### Data provided

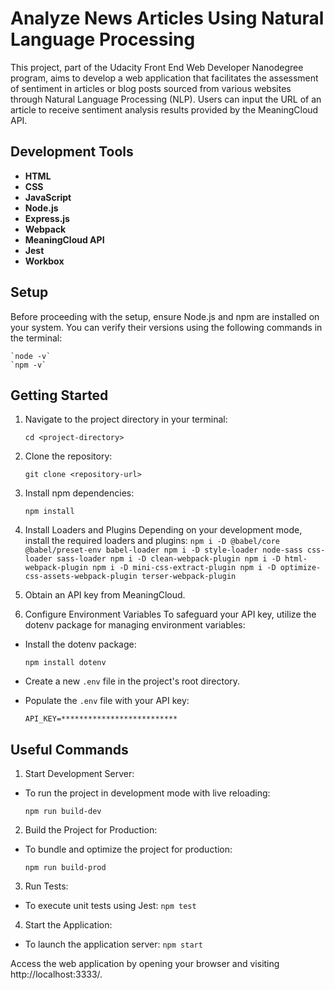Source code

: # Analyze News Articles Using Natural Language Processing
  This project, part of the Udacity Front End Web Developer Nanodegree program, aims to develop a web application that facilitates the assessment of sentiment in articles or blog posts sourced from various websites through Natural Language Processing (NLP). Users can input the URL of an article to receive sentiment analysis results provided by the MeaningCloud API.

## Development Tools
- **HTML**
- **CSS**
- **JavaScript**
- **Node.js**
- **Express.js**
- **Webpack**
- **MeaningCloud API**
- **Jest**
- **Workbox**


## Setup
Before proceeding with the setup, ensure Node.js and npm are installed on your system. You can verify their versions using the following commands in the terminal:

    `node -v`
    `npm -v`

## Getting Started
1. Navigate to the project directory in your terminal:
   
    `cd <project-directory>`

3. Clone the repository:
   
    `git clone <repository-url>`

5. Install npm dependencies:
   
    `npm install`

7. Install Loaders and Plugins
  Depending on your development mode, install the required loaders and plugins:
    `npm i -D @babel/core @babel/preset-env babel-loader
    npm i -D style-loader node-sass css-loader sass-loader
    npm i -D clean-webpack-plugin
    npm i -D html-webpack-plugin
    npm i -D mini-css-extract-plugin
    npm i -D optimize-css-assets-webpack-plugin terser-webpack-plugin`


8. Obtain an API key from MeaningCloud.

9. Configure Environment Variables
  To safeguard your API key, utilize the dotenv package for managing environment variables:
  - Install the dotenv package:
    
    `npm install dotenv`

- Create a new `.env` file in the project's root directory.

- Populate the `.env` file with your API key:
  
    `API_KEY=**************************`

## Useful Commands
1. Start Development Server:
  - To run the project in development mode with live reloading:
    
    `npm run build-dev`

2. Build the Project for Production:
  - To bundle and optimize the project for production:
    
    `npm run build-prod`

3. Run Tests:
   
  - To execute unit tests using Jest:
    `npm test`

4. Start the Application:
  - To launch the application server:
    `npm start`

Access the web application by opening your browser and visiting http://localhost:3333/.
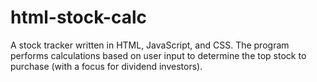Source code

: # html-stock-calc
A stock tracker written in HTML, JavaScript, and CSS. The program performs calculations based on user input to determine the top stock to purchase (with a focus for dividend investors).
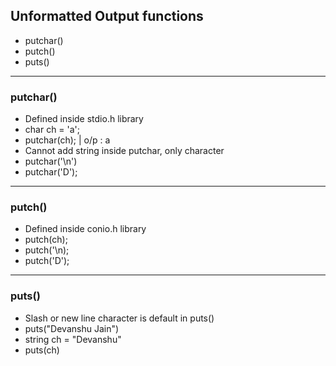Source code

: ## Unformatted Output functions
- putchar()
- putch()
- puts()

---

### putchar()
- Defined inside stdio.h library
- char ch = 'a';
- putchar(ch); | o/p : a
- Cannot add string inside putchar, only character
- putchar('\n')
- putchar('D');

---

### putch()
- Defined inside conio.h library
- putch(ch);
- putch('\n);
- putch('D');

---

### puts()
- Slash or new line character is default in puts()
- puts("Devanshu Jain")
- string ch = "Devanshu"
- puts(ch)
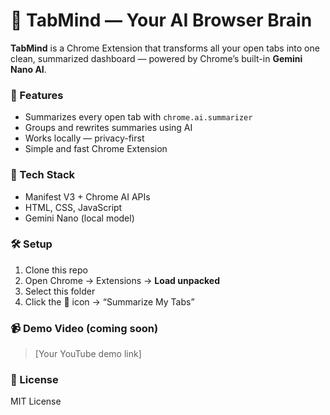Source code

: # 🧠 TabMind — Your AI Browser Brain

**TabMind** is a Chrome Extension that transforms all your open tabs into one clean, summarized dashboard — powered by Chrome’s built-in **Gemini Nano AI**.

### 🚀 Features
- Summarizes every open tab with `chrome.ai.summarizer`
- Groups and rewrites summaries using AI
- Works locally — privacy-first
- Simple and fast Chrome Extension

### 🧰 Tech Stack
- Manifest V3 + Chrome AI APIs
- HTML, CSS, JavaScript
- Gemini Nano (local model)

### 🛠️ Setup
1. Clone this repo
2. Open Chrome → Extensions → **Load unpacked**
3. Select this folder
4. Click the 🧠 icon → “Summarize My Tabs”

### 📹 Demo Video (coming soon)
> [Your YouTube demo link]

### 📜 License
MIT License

### What is being asked
Exactly restate the lines from the beginning of the data through the line with "- **Node.js**", and no others, keeping pictures out.

### Task response
Source code

: # Analyze News Articles Using Natural Language Processing
  This project, part of the Udacity Front End Web Developer Nanodegree program, aims to develop a web application that facilitates the assessment of sentiment in articles or blog posts sourced from various websites through Natural Language Processing (NLP). Users can input the URL of an article to receive sentiment analysis results provided by the MeaningCloud API.

## Development Tools
- **HTML**
- **CSS**
- **JavaScript**
- **Node.js**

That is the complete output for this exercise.